Labeled break and continue in Javascript - Time & Space Complexity
We want to see how using labeled break and continue affects how long a program takes to run.
Specifically, we ask: how does skipping or stopping loops early change the work done as input grows?
Analyze the time complexity of the following code snippet.
outerLoop: for (let i = 0; i < n; i++) {
for (let j = 0; j < n; j++) {
if (j === i) continue outerLoop;
if (i + j > n) break outerLoop;
}
}
This code uses labeled break and continue to jump out of or skip parts of loops based on conditions.
Identify the loops, recursion, array traversals that repeat.
- Primary operation: Nested loops over i and j from 0 to n.

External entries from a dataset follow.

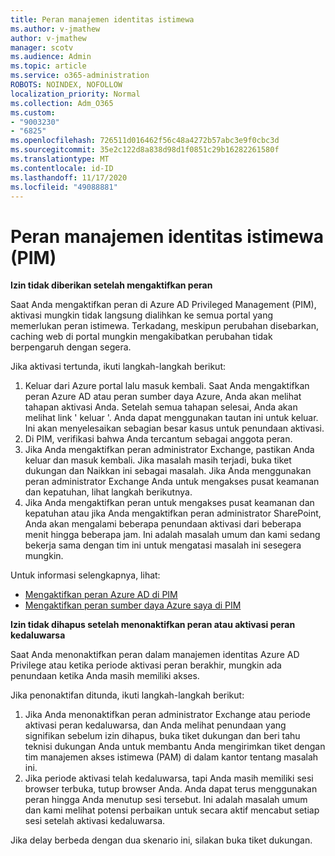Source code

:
 ```yaml
---
title: Peran manajemen identitas istimewa
ms.author: v-jmathew
author: v-jmathew
manager: scotv
ms.audience: Admin
ms.topic: article
ms.service: o365-administration
ROBOTS: NOINDEX, NOFOLLOW
localization_priority: Normal
ms.collection: Adm_O365
ms.custom:
- "9003230"
- "6825"
ms.openlocfilehash: 726511d016462f56c48a4272b57abc3e9f0cbc3d
ms.sourcegitcommit: 35e2c122d8a838d98d1f0851c29b16282261580f
ms.translationtype: MT
ms.contentlocale: id-ID
ms.lasthandoff: 11/17/2020
ms.locfileid: "49088881"
---
```

# <a name="privileged-identity-managementpim-role"></a>Peran manajemen identitas istimewa (PIM)

**Izin tidak diberikan setelah mengaktifkan peran**

Saat Anda mengaktifkan peran di Azure AD Privileged Management (PIM), aktivasi mungkin tidak langsung dialihkan ke semua portal yang memerlukan peran istimewa. Terkadang, meskipun perubahan disebarkan, caching web di portal mungkin mengakibatkan perubahan tidak berpengaruh dengan segera.

Jika aktivasi tertunda, ikuti langkah-langkah berikut:

1. Keluar dari Azure portal lalu masuk kembali. Saat Anda mengaktifkan peran Azure AD atau peran sumber daya Azure, Anda akan melihat tahapan aktivasi Anda. Setelah semua tahapan selesai, Anda akan melihat link ' keluar '. Anda dapat menggunakan tautan ini untuk keluar. Ini akan menyelesaikan sebagian besar kasus untuk penundaan aktivasi.
2. Di PIM, verifikasi bahwa Anda tercantum sebagai anggota peran.
3. Jika Anda mengaktifkan peran administrator Exchange, pastikan Anda keluar dan masuk kembali. Jika masalah masih terjadi, buka tiket dukungan dan Naikkan ini sebagai masalah. Jika Anda menggunakan peran administrator Exchange Anda untuk mengakses pusat keamanan dan kepatuhan, lihat langkah berikutnya.
4. Jika Anda mengaktifkan peran untuk mengakses pusat keamanan dan kepatuhan atau jika Anda mengaktifkan peran administrator SharePoint, Anda akan mengalami beberapa penundaan aktivasi dari beberapa menit hingga beberapa jam. Ini adalah masalah umum dan kami sedang bekerja sama dengan tim ini untuk mengatasi masalah ini sesegera mungkin.

Untuk informasi selengkapnya, lihat:

- [Mengaktifkan peran Azure AD di PIM](https://docs.microsoft.com/azure/active-directory/privileged-identity-management/pim-how-to-activate-role?WT.mc_id=Portal-Microsoft_Azure_Support "https://docs.microsoft.com/azure/active-directory/privileged-identity-management/pim-how-to-activate-role?wt.mc_id=portal-microsoft_azure_support")
- [Mengaktifkan peran sumber daya Azure saya di PIM](https://docs.microsoft.com/azure/active-directory/privileged-identity-management/pim-resource-roles-activate-your-roles?WT.mc_id=Portal-Microsoft_Azure_Support "https://docs.microsoft.com/azure/active-directory/privileged-identity-management/pim-resource-roles-activate-your-roles?wt.mc_id=portal-microsoft_azure_support")

**Izin tidak dihapus setelah menonaktifkan peran atau aktivasi peran kedaluwarsa**

Saat Anda menonaktifkan peran dalam manajemen identitas Azure AD Privilege atau ketika periode aktivasi peran berakhir, mungkin ada penundaan ketika Anda masih memiliki akses.

Jika penonaktifan ditunda, ikuti langkah-langkah berikut:

1. Jika Anda menonaktifkan peran administrator Exchange atau periode aktivasi peran kedaluwarsa, dan Anda melihat penundaan yang signifikan sebelum izin dihapus, buka tiket dukungan dan beri tahu teknisi dukungan Anda untuk membantu Anda mengirimkan tiket dengan tim manajemen akses istimewa (PAM) di dalam kantor tentang masalah ini.
2. Jika periode aktivasi telah kedaluwarsa, tapi Anda masih memiliki sesi browser terbuka, tutup browser Anda. Anda dapat terus menggunakan peran hingga Anda menutup sesi tersebut. Ini adalah masalah umum dan kami melihat potensi perbaikan untuk secara aktif mencabut setiap sesi setelah aktivasi kedaluwarsa.

Jika delay berbeda dengan dua skenario ini, silakan buka tiket dukungan.
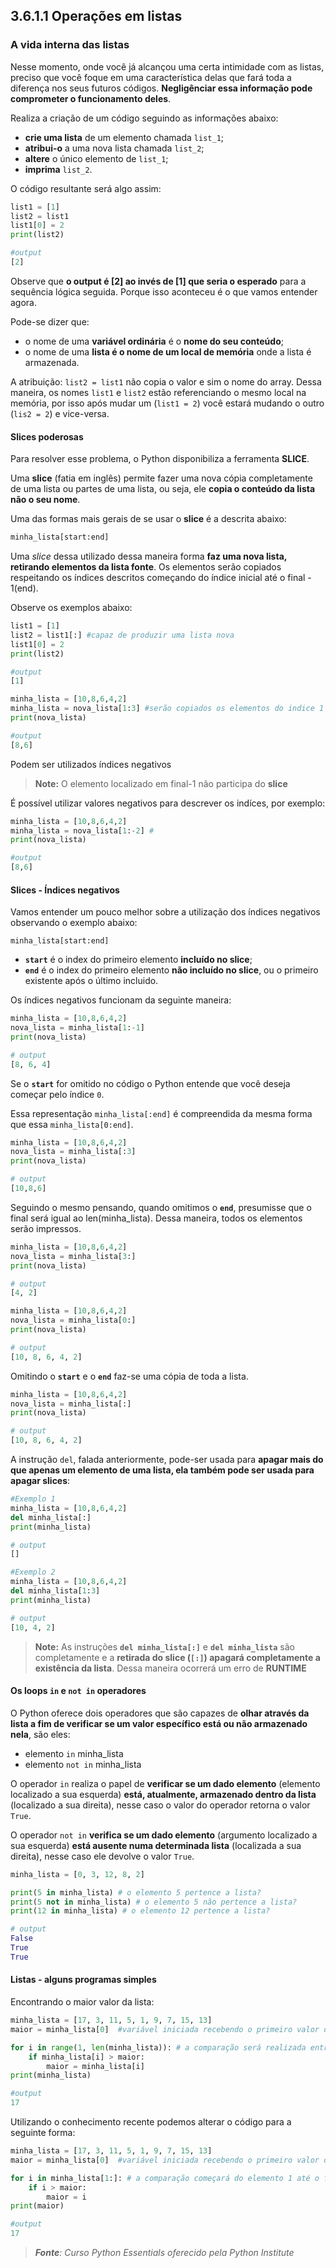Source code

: ## 3.6.1.1 Operações em listas

### A vida interna das listas

Nesse momento, onde você já alcançou uma certa intimidade com as listas, preciso que você foque em uma característica delas que fará toda a diferença nos seus futuros códigos. **Negligênciar essa informação pode comprometer o funcionamento deles**.

Realiza a criação de um código seguindo as informações abaixo:

- **crie uma lista** de um elemento chamada ``list_1``;
- **atribui-o** a uma nova lista chamada ``list_2``;
- **altere** o único elemento de ``list_1``;
- **imprima** ``list_2``.

O código resultante será algo assim:

```python
list1 = [1]
list2 = list1
list1[0] = 2
print(list2)

#output
[2]
```

Observe que **o output é [2] ao invés de [1] que seria o esperado** para a sequência lógica seguida. Porque isso aconteceu é o que vamos entender agora.

Pode-se dizer que:

- o nome de uma **variável ordinária** é o **nome do seu conteúdo**;
- o nome de uma **lista é o nome de um local de memória** onde a lista é armazenada.

A atribuição: ``list2 = list1`` não copia o valor e sim o nome do array. Dessa maneira, os nomes ``list1`` e ``list2`` estão referenciando o mesmo local na memória, por isso após mudar um (``list1 = 2``) você estará mudando o outro (``lis2 = 2``) e vice-versa.


#### Slices poderosas

Para resolver esse problema, o Python disponibiliza a ferramenta **SLICE**.

Uma **slice** (fatia em inglês) permite fazer uma nova cópia completamente de uma lista ou partes de uma lista, ou seja, ele **copia o conteúdo da lista não o seu nome**.

Uma das formas mais gerais de se usar o **slice** é a descrita abaixo:

```python
minha_lista[start:end]
```

Uma *slice* dessa utilizado dessa maneira forma **faz uma nova lista, retirando elementos da lista fonte**. Os elementos serão copiados respeitando os índices descritos começando do índice inicial até o final - 1(end).

Observe os exemplos abaixo:

```python
list1 = [1]
list2 = list1[:] #capaz de produzir uma lista nova
list1[0] = 2
print(list2)

#output
[1]

minha_lista = [10,8,6,4,2]
minha_lista = nova_lista[1:3] #serão copiados os elementos do indice 1 até o indice 3-1(2) da lista minha_lista.
print(nova_lista)

#output
[8,6]
```
Podem ser utilizados índices negativos

>**Note:**
>O elemento localizado em final-1 não participa do **slice**

É possível utilizar valores negativos para descrever os indíces, por exemplo:

```python
minha_lista = [10,8,6,4,2]
minha_lista = nova_lista[1:-2] #
print(nova_lista)

#output
[8,6]
```

#### Slices - Índices negativos

Vamos entender um pouco melhor sobre a utilização dos índices negativos observando o exemplo abaixo:

`minha_lista[start:end]`

 - **``start``** é o index do primeiro elemento **incluído no slice**;
 - **``end``** é o index do primeiro elemento **não incluído no slice**, ou o primeiro existente após o último incluido.

Os índices negativos funcionam da seguinte maneira:

```python
minha_lista = [10,8,6,4,2]
nova_lista = minha_lista[1:-1]
print(nova_lista)

# output
[8, 6, 4]
```
Se o **``start``** for omitido no código o Python entende que você deseja começar pelo índice ``0``.

Essa representação `minha_lista[:end]` é compreendida da mesma forma que essa `minha_lista[0:end]`.

```python
minha_lista = [10,8,6,4,2]
nova_lista = minha_lista[:3]
print(nova_lista)

# output
[10,8,6]
```
Seguindo o mesmo pensando, quando omitimos o **``end``**, presumisse que o final será igual ao len(minha_lista). Dessa maneira, todos os elementos serão impressos.

```python
minha_lista = [10,8,6,4,2]
nova_lista = minha_lista[3:]
print(nova_lista)

# output
[4, 2]
```

```python
minha_lista = [10,8,6,4,2]
nova_lista = minha_lista[0:]
print(nova_lista)

# output
[10, 8, 6, 4, 2]
```

Omitindo o **``start``** e o **``end``** faz-se uma cópia de toda a lista.

```python
minha_lista = [10,8,6,4,2]
nova_lista = minha_lista[:]
print(nova_lista)

# output
[10, 8, 6, 4, 2]
```

A instrução ``del``, falada anteriormente, pode-ser usada para **apagar mais do que apenas um elemento de uma lista, ela também pode ser usada para apagar slices**: 

```python
#Exemplo 1
minha_lista = [10,8,6,4,2]
del minha_lista[:]
print(minha_lista)

# output
[]

#Exemplo 2
minha_lista = [10,8,6,4,2]
del minha_lista[1:3]
print(minha_lista)

# output
[10, 4, 2]

```

> **Note:**
> As instruções **``del minha_lista[:]``** e **``del minha_lista``** são completamente e a **retirada do slice (``[:]``) apagará completamente a existência da lista**. Dessa maneira ocorrerá um erro de **RUNTIME**

#### Os loops ``in`` e ``not in`` operadores

O Python oferece dois operadores que são capazes de **olhar através da lista a fim de verificar se um valor específico está ou não armazenado nela**, são eles:

- elemento ``in`` minha_lista
- elemento ``not in`` minha_lista
  
O operador ``in`` realiza o papel de **verificar se um dado elemento** (elemento localizado a sua esquerda) **está, atualmente, armazenado dentro da lista** (localizado a sua direita), nesse caso o valor do operador retorna o valor ``True``.


O operador ``not in`` **verifica se um dado elemento** (argumento localizado a sua esquerda) **está ausente numa determinada lista** (localizada a sua direita), nesse caso ele devolve o valor ``True``.

```python
minha_lista = [0, 3, 12, 8, 2]

print(5 in minha_lista) # o elemento 5 pertence a lista?
print(5 not in minha_lista) # o elemento 5 não pertence a lista?
print(12 in minha_lista) # o elemento 12 pertence a lista?

# output
False
True
True
```

#### Listas - alguns programas simples

Encontrando o maior valor da lista:

```python
minha_lista = [17, 3, 11, 5, 1, 9, 7, 15, 13]
maior = minha_lista[0]  #variável iniciada recebendo o primeiro valor da lista[17]

for i in range(1, len(minha_lista)): # a comparação será realizada entre os elementos 3 até 13
    if minha_lista[i] > maior:
        maior = minha_lista[i]
print(minha_lista)

#output
17
```

Utilizando o conhecimento recente podemos alterar o código para a seguinte forma:

```python
minha_lista = [17, 3, 11, 5, 1, 9, 7, 15, 13]
maior = minha_lista[0]  #variável iniciada recebendo o primeiro valor da lista[17]

for i in minha_lista[1:]: # a comparação começará do elemento 1 até o final da lista. 
    if i > maior:
        maior = i
print(maior)

#output
17
```





>***Fonte**: Curso Python Essentials oferecido pela Python Institute*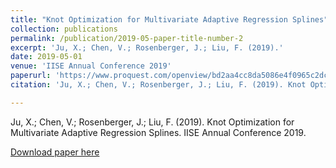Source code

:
 ```yaml
---
title: "Knot Optimization for Multivariate Adaptive Regression Splines"
collection: publications
permalink: /publication/2019-05-paper-title-number-2
excerpt: 'Ju, X.; Chen, V.; Rosenberger, J.; Liu, F. (2019).'
date: 2019-05-01
venue: 'IISE Annual Conference 2019'
paperurl: 'https://www.proquest.com/openview/bd2aa4cc8da5086e4f0965c2dc586df1/1?pq-origsite=gscholar&cbl=51908'
citation: 'Ju, X.; Chen, V.; Rosenberger, J.; Liu, F. (2019). Knot Optimization for Multivariate Adaptive Regression Splines. IISE Annual Conference 2019.'

---
```


Ju, X.; Chen, V.; Rosenberger, J.; Liu, F. (2019). Knot Optimization for Multivariate Adaptive Regression Splines. IISE Annual Conference 2019.

[Download paper here](https://www.proquest.com/openview/bd2aa4cc8da5086e4f0965c2dc586df1/1?pq-origsite=gscholar&cbl=51908)

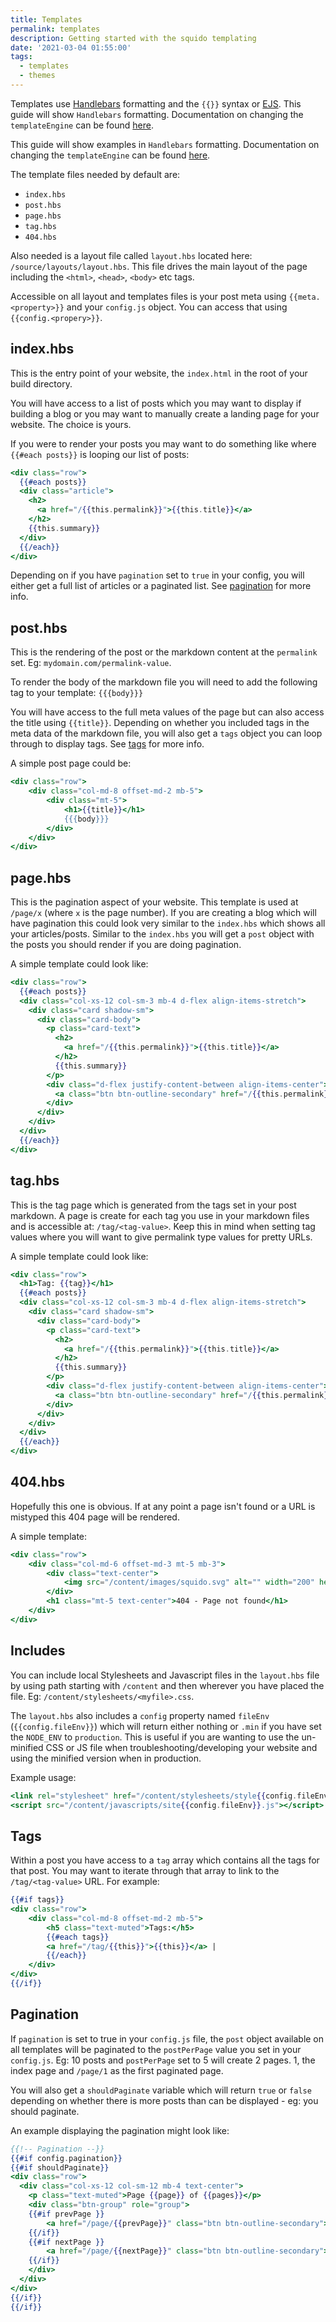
 ```yaml
---
title: Templates
permalink: templates
description: Getting started with the squido templating
date: '2021-03-04 01:55:00'
tags: 
  - templates
  - themes
---
```


Templates use [Handlebars](https://handlebarsjs.com) formatting and the `{{}}` syntax or [EJS](https://github.com/mde/ejs). This guide will show `Handlebars` formatting. Documentation on changing the `templateEngine` can be found [here](https://docs.squido.org/configuration/).

<div class="bd-callout bd-callout-squido">
This guide will show examples in <code>Handlebars</code> formatting.
Documentation on changing the <code>templateEngine</code> can be found <a href="https://docs.squido.org/configuration/">here</a>.
</div>

The template files needed by default are:

- `index.hbs`
- `post.hbs`
- `page.hbs`
- `tag.hbs`
- `404.hbs`

Also needed is a layout file called `layout.hbs` located here: `/source/layouts/layout.hbs`. This file drives the main layout of the page including the `<html>`, `<head>`, `<body>` etc tags. 

Accessible on all layout and templates files is your post meta using `{{meta.<property>}}` and your `config.js` object. You can access that using `{{config.<propery>}}`. 

## index.hbs

This is the entry point of your website, the `index.html` in the root of your build directory. 

You will have access to a list of posts which you may want to display if building a blog or you may want to manually create a landing page for your website. The choice is yours. 

If you were to render your posts you may want to do something like where `{{#each posts}}` is looping our list  of posts:

``` handlebars
<div class="row">
  {{#each posts}}
  <div class="article">
    <h2>
      <a href="/{{this.permalink}}">{{this.title}}</a> 
    </h2>
    {{this.summary}}
  </div>
  {{/each}}
</div>
```

Depending on if you have `pagination` set to `true` in your config, you will either get a full list of articles or a paginated list. See [pagination](#pagination) for more info. 

## post.hbs

This is the rendering of the post or the markdown content at the `permalink` set. Eg: `mydomain.com/permalink-value`.

To render the body of the markdown file you will need to add the following tag to your template: `{{{body}}}`

You will have access to the full meta values of the page but can also access the title using `{{title}}`. Depending on whether you included tags in the meta data of the markdown file, you will also get a `tags` object you can loop through to display tags. See [tags](#tags) for more info.

A simple post page could be:

``` handlebars
<div class="row">
    <div class="col-md-8 offset-md-2 mb-5">
        <div class="mt-5">
            <h1>{{title}}</h1>
            {{{body}}}
        </div>
    </div>
</div>
```

## page.hbs

This is the pagination aspect of your website. This template is used at `/page/x` (where `x` is the page number). If you are creating a blog which will have pagination this could look very similar to the `index.hbs` which shows all your articles/posts. Similar to the `index.hbs` you will get a `post` object with the posts you should render if you are doing pagination. 

A simple template could look like:

``` handlebars
<div class="row">
  {{#each posts}}
  <div class="col-xs-12 col-sm-3 mb-4 d-flex align-items-stretch">
    <div class="card shadow-sm">
      <div class="card-body">
        <p class="card-text">
          <h2>
            <a href="/{{this.permalink}}">{{this.title}}</a> 
          </h2>
          {{this.summary}}
        </p>
        <div class="d-flex justify-content-between align-items-center">
          <a class="btn btn-outline-secondary" href="/{{this.permalink}}">Read more..</a>
        </div>
      </div>
    </div>
  </div>
  {{/each}}
</div>
```

## tag.hbs

This is the tag page which is generated from the tags set in your post markdown. A page is create for each tag you use in your markdown files and is accessible at: `/tag/<tag-value>`. Keep this in mind when setting tag values where you will want to give permalink type values for pretty URLs.

A simple template could look like:

``` handlebars
<div class="row">
  <h1>Tag: {{tag}}</h1>
  {{#each posts}}
  <div class="col-xs-12 col-sm-3 mb-4 d-flex align-items-stretch">
    <div class="card shadow-sm">
      <div class="card-body">
        <p class="card-text">
          <h2>
            <a href="/{{this.permalink}}">{{this.title}}</a> 
          </h2>
          {{this.summary}}
        </p>
        <div class="d-flex justify-content-between align-items-center">
          <a class="btn btn-outline-secondary" href="/{{this.permalink}}">Read more..</a>
        </div>
      </div>
    </div>
  </div>
  {{/each}}
</div>
```

## 404.hbs

Hopefully this one is obvious. If at any point a page isn't found or a URL is mistyped this 404 page will be rendered.

A simple template:

``` handlebars
<div class="row">
    <div class="col-md-6 offset-md-3 mt-5 mb-3">
        <div class="text-center">
            <img src="/content/images/squido.svg" alt="" width="200" height="200" alt="squido logo" class="img-fluid">
        </div>
        <h1 class="mt-5 text-center">404 - Page not found</h1>
    </div>
</div>
```

## Includes

You can include local Stylesheets and Javascript files in the `layout.hbs` file by using path starting with `/content` and then wherever you have placed the file. Eg: `/content/stylesheets/<myfile>.css`.

The `layout.hbs` also includes a `config` property named `fileEnv` (`{{config.fileEnv}}`) which will return either nothing or `.min` if you have set the `NODE_ENV` to `production`. This is useful if you are wanting to use the un-minified CSS or JS file when troubleshooting/developing your website and using the minified version when in production.

Example usage:

``` handlebars
<link rel="stylesheet" href="/content/stylesheets/style{{config.fileEnv}}.css">
<script src="/content/javascripts/site{{config.fileEnv}}.js"></script>
```

## Tags

Within a post you have access to a `tag` array which contains all the tags for that post. You may want to iterate through that array to link to the `/tag/<tag-value>` URL. For example:

``` handlebars
{{#if tags}}
<div class="row">
    <div class="col-md-8 offset-md-2 mb-5">
        <h5 class="text-muted">Tags:</h5>
        {{#each tags}}
        <a href="/tag/{{this}}">{{this}}</a> |
        {{/each}}
    </div>
</div>
{{/if}}
```

## Pagination

If `pagination` is set to true in your `config.js` file, the `post` object available on all templates will be paginated to the `postPerPage` value you set in your `config.js`. Eg: 10 posts and `postPerPage` set to 5 will create 2 pages. 1, the index page and `/page/1` as the first paginated page. 

You will also get a `shouldPaginate` variable which will return `true` or `false` depending on whether there is more posts than can be displayed - eg: you should paginate. 

An example displaying the pagination might look like:

``` handlebars
{{!-- Pagination --}}
{{#if config.pagination}}
{{#if shouldPaginate}}
<div class="row">
  <div class="col-xs-12 col-sm-12 mb-4 text-center">
    <p class="text-muted">Page {{page}} of {{pages}}</p>
    <div class="btn-group" role="group">
    {{#if prevPage }}
        <a href="/page/{{prevPage}}" class="btn btn-outline-secondary">&laquo; Prev Page</a>
    {{/if}}
    {{#if nextPage }}
        <a href="/page/{{nextPage}}" class="btn btn-outline-secondary">Next Page &raquo;</a>
    {{/if}}
    </div>
  </div>
</div>
{{/if}}
{{/if}}
```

- How many times: Up to n times for outer loop, and up to n times for inner loop, but breaks and continues can stop inner loop early.
As n grows, the loops try to run more times, but labeled break and continue can stop inner loops early.
| Input Size (n) | Approx. Operations |
|---|---|
| 10 | Less than 100 due to early breaks |
| 100 | Less than 10,000 but more than 1,000 |
| 1000 | Less than 1,000,000 but more than 100,000 |
Pattern observation: The work grows roughly with the square of n, but early exits reduce some work.
Time Complexity: O(n²)
This means the time grows roughly like the square of the input size, even with labeled breaks and continues.
[X] Wrong: "Using labeled break or continue always makes the code run in constant time."
[OK] Correct: Even though these statements can skip some work, the loops still mostly run many times as input grows, so time still grows with input size.
Understanding how labeled break and continue affect loop execution helps you explain code efficiency clearly and confidently in interviews.
"What if we removed the labeled break and continue and used only regular break and continue inside the inner loop? How would the time complexity change?"